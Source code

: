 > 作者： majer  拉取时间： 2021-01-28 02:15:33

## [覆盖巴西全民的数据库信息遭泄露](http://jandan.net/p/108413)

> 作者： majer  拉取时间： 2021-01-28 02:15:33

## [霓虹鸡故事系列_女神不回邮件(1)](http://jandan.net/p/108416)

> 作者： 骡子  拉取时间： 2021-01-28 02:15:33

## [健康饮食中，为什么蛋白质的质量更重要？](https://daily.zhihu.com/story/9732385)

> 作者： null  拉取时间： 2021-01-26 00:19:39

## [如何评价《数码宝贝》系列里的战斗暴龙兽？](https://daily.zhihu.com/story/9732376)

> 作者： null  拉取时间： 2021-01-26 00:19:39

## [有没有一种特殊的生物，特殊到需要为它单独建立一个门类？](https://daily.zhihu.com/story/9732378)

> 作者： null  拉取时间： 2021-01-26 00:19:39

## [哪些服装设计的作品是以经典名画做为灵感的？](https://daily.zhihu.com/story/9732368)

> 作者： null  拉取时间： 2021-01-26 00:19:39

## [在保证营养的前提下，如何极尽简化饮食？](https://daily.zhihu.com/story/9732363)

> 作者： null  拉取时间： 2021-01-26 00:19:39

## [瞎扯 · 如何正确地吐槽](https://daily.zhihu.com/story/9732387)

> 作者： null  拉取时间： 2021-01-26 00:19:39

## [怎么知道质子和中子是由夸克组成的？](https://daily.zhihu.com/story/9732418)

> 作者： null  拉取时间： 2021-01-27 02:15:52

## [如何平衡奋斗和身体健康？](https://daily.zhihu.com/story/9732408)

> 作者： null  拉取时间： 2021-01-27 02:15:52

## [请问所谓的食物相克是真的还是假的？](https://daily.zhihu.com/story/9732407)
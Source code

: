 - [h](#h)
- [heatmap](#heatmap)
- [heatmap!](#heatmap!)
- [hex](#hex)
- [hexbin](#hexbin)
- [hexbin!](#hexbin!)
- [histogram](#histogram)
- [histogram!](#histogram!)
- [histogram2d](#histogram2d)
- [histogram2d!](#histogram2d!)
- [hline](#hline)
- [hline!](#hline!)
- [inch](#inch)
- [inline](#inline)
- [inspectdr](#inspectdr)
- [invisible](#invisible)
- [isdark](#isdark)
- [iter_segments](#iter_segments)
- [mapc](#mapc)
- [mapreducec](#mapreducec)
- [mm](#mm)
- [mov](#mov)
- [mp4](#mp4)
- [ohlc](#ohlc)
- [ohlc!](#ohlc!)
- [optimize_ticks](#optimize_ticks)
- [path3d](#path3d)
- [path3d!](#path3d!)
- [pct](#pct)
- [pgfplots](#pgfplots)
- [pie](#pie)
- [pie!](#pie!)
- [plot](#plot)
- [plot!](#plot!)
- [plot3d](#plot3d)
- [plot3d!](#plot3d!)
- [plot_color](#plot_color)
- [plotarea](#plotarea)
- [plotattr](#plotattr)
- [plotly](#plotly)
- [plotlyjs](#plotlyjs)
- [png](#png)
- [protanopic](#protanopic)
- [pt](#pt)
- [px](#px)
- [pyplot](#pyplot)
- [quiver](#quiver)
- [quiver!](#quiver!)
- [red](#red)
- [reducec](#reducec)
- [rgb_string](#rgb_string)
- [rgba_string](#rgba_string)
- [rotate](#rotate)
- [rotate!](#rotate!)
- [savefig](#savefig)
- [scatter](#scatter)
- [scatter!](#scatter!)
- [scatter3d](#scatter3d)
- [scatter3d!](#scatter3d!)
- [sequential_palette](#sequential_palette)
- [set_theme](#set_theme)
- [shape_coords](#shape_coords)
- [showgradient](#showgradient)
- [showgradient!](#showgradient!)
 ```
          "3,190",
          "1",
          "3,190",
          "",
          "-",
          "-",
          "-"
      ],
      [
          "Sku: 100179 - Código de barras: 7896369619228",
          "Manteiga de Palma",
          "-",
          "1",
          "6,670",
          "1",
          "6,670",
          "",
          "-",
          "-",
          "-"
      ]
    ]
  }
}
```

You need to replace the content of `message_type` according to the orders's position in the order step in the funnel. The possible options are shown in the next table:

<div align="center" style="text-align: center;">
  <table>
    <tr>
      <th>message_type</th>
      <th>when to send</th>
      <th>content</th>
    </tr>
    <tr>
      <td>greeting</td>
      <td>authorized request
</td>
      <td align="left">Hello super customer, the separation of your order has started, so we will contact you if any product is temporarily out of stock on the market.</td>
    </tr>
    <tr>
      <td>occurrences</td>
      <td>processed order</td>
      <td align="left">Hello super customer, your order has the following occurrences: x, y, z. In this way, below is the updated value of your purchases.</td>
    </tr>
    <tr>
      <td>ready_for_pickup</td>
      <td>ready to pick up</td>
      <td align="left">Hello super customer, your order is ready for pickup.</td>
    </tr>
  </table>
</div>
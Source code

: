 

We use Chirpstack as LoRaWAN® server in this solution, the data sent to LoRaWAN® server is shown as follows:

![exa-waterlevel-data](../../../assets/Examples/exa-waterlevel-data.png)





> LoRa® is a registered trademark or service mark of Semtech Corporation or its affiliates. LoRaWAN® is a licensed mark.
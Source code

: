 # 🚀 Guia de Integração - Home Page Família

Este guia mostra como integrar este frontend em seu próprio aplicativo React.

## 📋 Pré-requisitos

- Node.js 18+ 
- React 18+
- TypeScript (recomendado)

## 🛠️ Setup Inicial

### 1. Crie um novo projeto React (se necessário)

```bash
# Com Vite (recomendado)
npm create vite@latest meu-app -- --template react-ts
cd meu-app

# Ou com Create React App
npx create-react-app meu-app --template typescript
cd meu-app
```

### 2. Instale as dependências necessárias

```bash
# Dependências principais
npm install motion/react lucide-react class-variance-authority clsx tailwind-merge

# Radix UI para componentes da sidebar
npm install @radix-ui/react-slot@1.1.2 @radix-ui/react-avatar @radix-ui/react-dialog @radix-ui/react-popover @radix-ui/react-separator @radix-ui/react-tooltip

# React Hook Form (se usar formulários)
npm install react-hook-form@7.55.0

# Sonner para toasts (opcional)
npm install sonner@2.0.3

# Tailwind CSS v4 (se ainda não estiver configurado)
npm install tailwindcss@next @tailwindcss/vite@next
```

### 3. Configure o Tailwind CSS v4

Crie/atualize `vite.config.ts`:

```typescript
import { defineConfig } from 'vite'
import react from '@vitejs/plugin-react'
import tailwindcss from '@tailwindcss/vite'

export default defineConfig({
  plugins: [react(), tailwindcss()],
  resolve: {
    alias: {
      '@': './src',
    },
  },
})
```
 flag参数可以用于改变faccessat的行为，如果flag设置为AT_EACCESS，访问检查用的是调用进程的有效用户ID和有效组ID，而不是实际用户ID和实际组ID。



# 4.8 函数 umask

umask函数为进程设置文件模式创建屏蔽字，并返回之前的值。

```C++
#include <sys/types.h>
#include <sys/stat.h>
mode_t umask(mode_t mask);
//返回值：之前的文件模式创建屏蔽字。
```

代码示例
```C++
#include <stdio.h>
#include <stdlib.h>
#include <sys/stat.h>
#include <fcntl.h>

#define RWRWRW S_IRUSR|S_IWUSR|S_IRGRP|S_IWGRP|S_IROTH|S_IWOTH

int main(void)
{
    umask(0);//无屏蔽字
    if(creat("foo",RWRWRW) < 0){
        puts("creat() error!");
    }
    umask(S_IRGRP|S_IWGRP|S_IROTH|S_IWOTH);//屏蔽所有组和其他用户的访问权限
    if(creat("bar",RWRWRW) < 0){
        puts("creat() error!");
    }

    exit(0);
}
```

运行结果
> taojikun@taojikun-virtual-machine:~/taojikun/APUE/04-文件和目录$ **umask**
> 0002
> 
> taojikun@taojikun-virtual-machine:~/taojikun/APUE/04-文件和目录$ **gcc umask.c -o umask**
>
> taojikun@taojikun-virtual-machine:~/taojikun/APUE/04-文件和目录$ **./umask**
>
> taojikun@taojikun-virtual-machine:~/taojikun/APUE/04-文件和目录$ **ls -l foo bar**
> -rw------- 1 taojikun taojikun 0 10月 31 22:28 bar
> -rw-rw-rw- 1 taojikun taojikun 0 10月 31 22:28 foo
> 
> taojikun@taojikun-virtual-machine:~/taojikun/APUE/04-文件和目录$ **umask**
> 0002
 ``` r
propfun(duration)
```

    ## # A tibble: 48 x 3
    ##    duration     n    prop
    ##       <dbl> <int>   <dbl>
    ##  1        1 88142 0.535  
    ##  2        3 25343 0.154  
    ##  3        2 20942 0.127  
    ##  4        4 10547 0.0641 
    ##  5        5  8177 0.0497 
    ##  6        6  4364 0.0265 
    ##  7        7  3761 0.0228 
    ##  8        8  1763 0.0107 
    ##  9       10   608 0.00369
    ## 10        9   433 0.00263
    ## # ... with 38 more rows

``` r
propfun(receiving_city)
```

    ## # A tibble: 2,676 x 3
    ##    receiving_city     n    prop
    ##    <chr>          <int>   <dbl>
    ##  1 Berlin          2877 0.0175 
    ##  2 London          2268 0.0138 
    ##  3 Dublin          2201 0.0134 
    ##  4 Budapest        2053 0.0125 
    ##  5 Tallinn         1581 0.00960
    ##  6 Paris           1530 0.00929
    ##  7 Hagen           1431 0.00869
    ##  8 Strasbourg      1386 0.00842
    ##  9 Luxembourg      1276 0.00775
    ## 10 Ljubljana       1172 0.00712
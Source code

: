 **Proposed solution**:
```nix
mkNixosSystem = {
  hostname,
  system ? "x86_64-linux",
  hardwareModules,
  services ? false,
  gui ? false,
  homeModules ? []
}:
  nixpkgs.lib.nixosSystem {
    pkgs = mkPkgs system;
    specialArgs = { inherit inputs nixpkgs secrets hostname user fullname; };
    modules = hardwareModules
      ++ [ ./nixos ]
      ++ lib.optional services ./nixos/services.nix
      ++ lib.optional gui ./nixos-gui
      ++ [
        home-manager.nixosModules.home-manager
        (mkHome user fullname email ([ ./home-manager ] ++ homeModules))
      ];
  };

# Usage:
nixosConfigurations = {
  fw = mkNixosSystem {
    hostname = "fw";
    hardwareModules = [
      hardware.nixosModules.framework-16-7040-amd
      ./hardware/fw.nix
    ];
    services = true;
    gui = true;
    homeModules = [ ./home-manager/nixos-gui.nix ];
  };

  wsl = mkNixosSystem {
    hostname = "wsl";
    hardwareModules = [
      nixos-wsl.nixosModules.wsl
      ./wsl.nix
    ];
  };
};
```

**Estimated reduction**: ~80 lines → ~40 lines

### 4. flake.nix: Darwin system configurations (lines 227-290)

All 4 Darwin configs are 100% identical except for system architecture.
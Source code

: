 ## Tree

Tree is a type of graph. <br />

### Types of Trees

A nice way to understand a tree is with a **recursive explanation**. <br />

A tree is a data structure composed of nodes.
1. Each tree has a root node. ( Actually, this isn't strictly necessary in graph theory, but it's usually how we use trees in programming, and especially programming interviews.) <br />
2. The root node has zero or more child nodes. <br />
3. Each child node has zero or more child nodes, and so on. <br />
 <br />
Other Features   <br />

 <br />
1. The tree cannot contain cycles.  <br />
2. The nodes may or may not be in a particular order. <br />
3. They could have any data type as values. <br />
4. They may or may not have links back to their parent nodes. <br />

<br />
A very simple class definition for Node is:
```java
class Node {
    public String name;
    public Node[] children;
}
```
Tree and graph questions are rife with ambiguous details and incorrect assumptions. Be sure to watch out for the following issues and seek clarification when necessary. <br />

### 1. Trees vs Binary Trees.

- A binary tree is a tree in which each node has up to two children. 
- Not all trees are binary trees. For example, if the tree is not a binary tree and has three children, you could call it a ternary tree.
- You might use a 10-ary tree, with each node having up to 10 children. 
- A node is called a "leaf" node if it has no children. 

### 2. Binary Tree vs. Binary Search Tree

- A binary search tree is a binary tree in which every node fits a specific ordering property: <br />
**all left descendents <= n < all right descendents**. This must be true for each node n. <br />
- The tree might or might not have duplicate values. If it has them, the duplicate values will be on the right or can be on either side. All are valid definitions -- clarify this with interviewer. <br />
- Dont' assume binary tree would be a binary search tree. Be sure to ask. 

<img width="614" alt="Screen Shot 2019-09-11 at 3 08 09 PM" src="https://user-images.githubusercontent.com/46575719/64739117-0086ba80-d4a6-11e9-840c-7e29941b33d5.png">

◇ ◇ ◇ ◇

The answer must consist of every line above that contains the word "which".

- A binary tree is a tree in which each node has up to two children. 
- A binary search tree is a binary tree in which every node fits a specific ordering property: <br />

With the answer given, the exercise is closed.